Below are some records; copy each line in them that contains "subsection".
Top of MATERIAL TO PROCESS
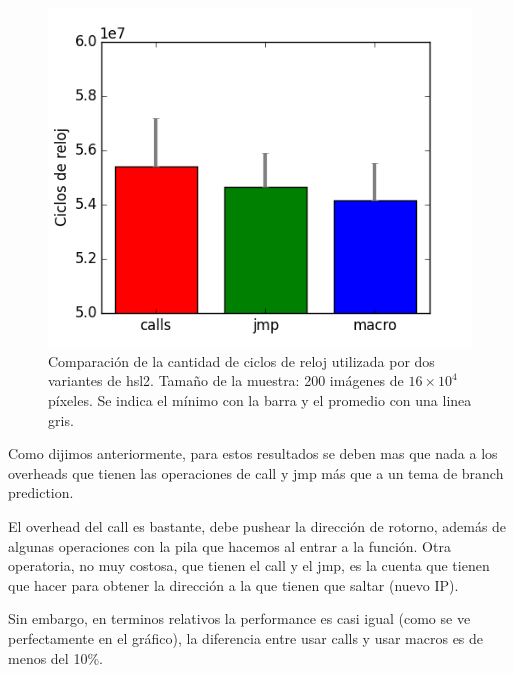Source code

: \begin{figure}[H] 
	\centering
  \includegraphics[scale=0.7]{images/hsl-jmpcall.png}
  \caption{Comparación de la cantidad de ciclos de reloj utilizada por dos variantes de hsl2. Tamaño de la muestra: 200 imágenes de $16 \times 10^4$ píxeles. Se indica el mínimo con la barra y el promedio con una linea gris.}
\end{figure}

Como dijimos anteriormente, para estos resultados se deben mas que nada a los overheads que tienen las operaciones de call y jmp más que a un tema de branch prediction.

El overhead del call es bastante, debe pushear la dirección de rotorno, además de algunas operaciones con la pila que hacemos al entrar a la función. Otra operatoria, no muy costosa, que tienen el call y el jmp, es la cuenta que tienen que hacer para obtener la dirección a la que tienen que saltar (nuevo IP).

Sin embargo, en terminos relativos la performance es casi igual (como se ve perfectamente en el gráfico), la diferencia entre usar calls y usar macros es de menos del 10\%.


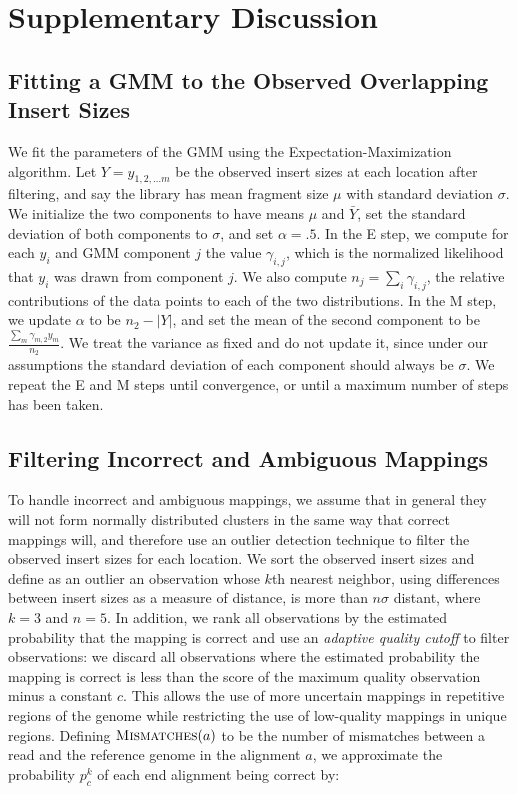 \documentclass[11pt]{article}
\begin{document}
\section{Supplementary Discussion}

\subsection{Fitting a GMM to the Observed Overlapping Insert Sizes}

We fit the parameters of the GMM using the Expectation-Maximization algorithm. Let $Y = y_{1,2, \ldots m}$ be the observed insert sizes at each location after filtering, and say the library has mean fragment size $\mu$ with standard deviation $\sigma$. We initialize the two components to have means $\mu$ and $\bar{Y}$, set the standard deviation of both components to $\sigma$, and set $\alpha = .5$. In the E step, we compute for each $y_i$ and GMM component $j$ the value $\gamma_{i,j}$, which is the normalized likelihood that $y_i$ was drawn from component $j$. We also compute $n_j = \sum_i{\gamma_{i,j}}$, the relative contributions of the data points to each of the two distributions. In the M step, we update $\alpha$ to be $n_2 - \left|Y\right|$, and set the mean of the second component to be $\frac{\sum_m{\gamma_{m,2}y_m}}{n_2}$. We treat the variance as fixed and do not update it, since under our assumptions the standard deviation of each component should always be $\sigma$. We repeat the E and M steps until convergence, or until a maximum number of steps has been taken.

\subsection{Filtering Incorrect and Ambiguous Mappings}

To handle incorrect and ambiguous mappings, we assume that in general they will not form normally distributed clusters in the same way that correct mappings will, and therefore use an outlier detection technique to filter the observed insert sizes for each location. We sort the observed insert sizes and define as an outlier an observation whose $k$th nearest neighbor, using differences between insert sizes as a measure of distance, is more than $n\sigma$ distant, where $k = 3$ and $n = 5$. In addition, we rank all observations by the estimated probability that the mapping is correct and use an \emph{adaptive quality cutoff} to filter observations: we discard all observations where the estimated probability the mapping is correct is less than the score of the maximum quality observation minus a constant $c$. This allows the use of more uncertain mappings in repetitive regions of the genome while restricting the use of low-quality mappings in unique regions. Defining $\textsc{Mismatches}(a)$ to be the number of mismatches between a read and the reference genome in the alignment $a$, we approximate the probability $p^{k}_c$ of each end alignment being correct by:
\end{document}
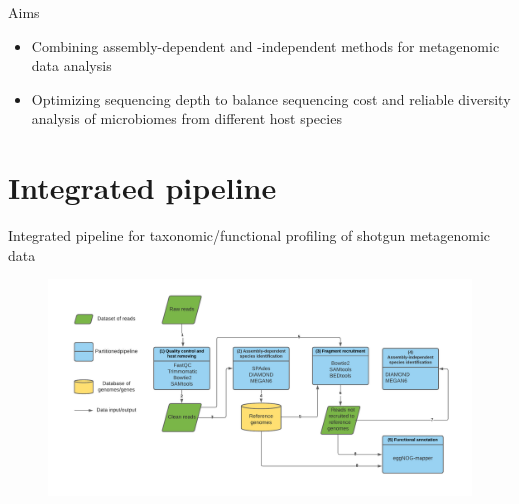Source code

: \documentclass{beamer}
\begin{document}
\begin{frame}{Aims}
    \begin{itemize}
        \item Combining assembly-dependent and -independent methods for metagenomic data analysis
        \item Optimizing sequencing depth to balance sequencing cost and reliable diversity analysis of microbiomes from different host species
    \end{itemize}
\end{frame}


\section{Integrated pipeline}
\begin{frame}{Integrated pipeline for taxonomic/functional profiling of shotgun metagenomic data}
    \begin{figure}
        \includegraphics[width=1.1\textwidth]{../Figures/FigurePipeline.pdf}
    \end{figure}
\end{frame}
\end{document}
Bottom of MATERIAL TO PROCESS
▶ **ANSWER**:
\subsection{Fitting a GMM to the Observed Overlapping Insert Sizes}
\subsection{Filtering Incorrect and Ambiguous Mappings}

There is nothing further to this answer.